→ What to do
This task requires every entry to be set down again exactly.

→ Extracted records
+ + + + + + +

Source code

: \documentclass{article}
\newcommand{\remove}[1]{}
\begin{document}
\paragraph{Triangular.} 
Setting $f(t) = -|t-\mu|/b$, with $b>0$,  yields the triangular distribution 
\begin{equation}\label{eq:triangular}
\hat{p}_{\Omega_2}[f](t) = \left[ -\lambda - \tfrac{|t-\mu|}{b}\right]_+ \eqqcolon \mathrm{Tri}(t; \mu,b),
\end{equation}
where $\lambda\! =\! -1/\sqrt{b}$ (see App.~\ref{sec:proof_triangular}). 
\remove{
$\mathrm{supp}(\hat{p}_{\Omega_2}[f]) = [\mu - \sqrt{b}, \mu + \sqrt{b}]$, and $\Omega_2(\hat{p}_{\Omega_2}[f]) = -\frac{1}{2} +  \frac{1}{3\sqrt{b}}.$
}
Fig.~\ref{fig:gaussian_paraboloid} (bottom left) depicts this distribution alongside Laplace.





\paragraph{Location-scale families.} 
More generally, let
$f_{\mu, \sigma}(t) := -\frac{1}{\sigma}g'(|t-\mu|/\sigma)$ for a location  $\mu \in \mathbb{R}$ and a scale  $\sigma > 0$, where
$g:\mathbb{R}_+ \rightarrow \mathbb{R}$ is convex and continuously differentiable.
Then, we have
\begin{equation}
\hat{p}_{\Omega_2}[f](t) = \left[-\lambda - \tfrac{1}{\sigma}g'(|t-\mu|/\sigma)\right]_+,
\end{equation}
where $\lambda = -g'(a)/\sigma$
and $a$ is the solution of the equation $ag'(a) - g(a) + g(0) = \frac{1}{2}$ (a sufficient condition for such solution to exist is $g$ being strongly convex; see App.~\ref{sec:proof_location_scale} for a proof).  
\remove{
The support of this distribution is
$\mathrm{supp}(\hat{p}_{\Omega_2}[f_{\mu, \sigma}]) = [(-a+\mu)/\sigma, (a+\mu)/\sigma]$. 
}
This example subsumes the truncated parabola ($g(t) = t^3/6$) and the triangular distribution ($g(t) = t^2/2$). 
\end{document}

+ + + + + + +

→ Answer to this exercise
Source code

: \documentclass{article}
\newcommand{\remove}[1]{}
\begin{document}
\paragraph{Triangular.} 
Setting $f(t) = -|t-\mu|/b$, with $b>0$,  yields the triangular distribution 
\begin{equation}\label{eq:triangular}
\hat{p}_{\Omega_2}[f](t) = \left[ -\lambda - \tfrac{|t-\mu|}{b}\right]_+ \eqqcolon \mathrm{Tri}(t; \mu,b),
\end{equation}
where $\lambda\! =\! -1/\sqrt{b}$ (see App.~\ref{sec:proof_triangular}). 
\remove{
$\mathrm{supp}(\hat{p}_{\Omega_2}[f]) = [\mu - \sqrt{b}, \mu + \sqrt{b}]$, and $\Omega_2(\hat{p}_{\Omega_2}[f]) = -\frac{1}{2} +  \frac{1}{3\sqrt{b}}.$
}
Fig.~\ref{fig:gaussian_paraboloid} (bottom left) depicts this distribution alongside Laplace.





\paragraph{Location-scale families.} 
More generally, let
$f_{\mu, \sigma}(t) := -\frac{1}{\sigma}g'(|t-\mu|/\sigma)$ for a location  $\mu \in \mathbb{R}$ and a scale  $\sigma > 0$, where
$g:\mathbb{R}_+ \rightarrow \mathbb{R}$ is convex and continuously differentiable.
Then, we have
\begin{equation}
\hat{p}_{\Omega_2}[f](t) = \left[-\lambda - \tfrac{1}{\sigma}g'(|t-\mu|/\sigma)\right]_+,
\end{equation}
where $\lambda = -g'(a)/\sigma$
and $a$ is the solution of the equation $ag'(a) - g(a) + g(0) = \frac{1}{2}$ (a sufficient condition for such solution to exist is $g$ being strongly convex; see App.~\ref{sec:proof_location_scale} for a proof).  
\remove{
The support of this distribution is
$\mathrm{supp}(\hat{p}_{\Omega_2}[f_{\mu, \sigma}]) = [(-a+\mu)/\sigma, (a+\mu)/\sigma]$. 
}
This example subsumes the truncated parabola ($g(t) = t^3/6$) and the triangular distribution ($g(t) = t^2/2$). 
\end{document}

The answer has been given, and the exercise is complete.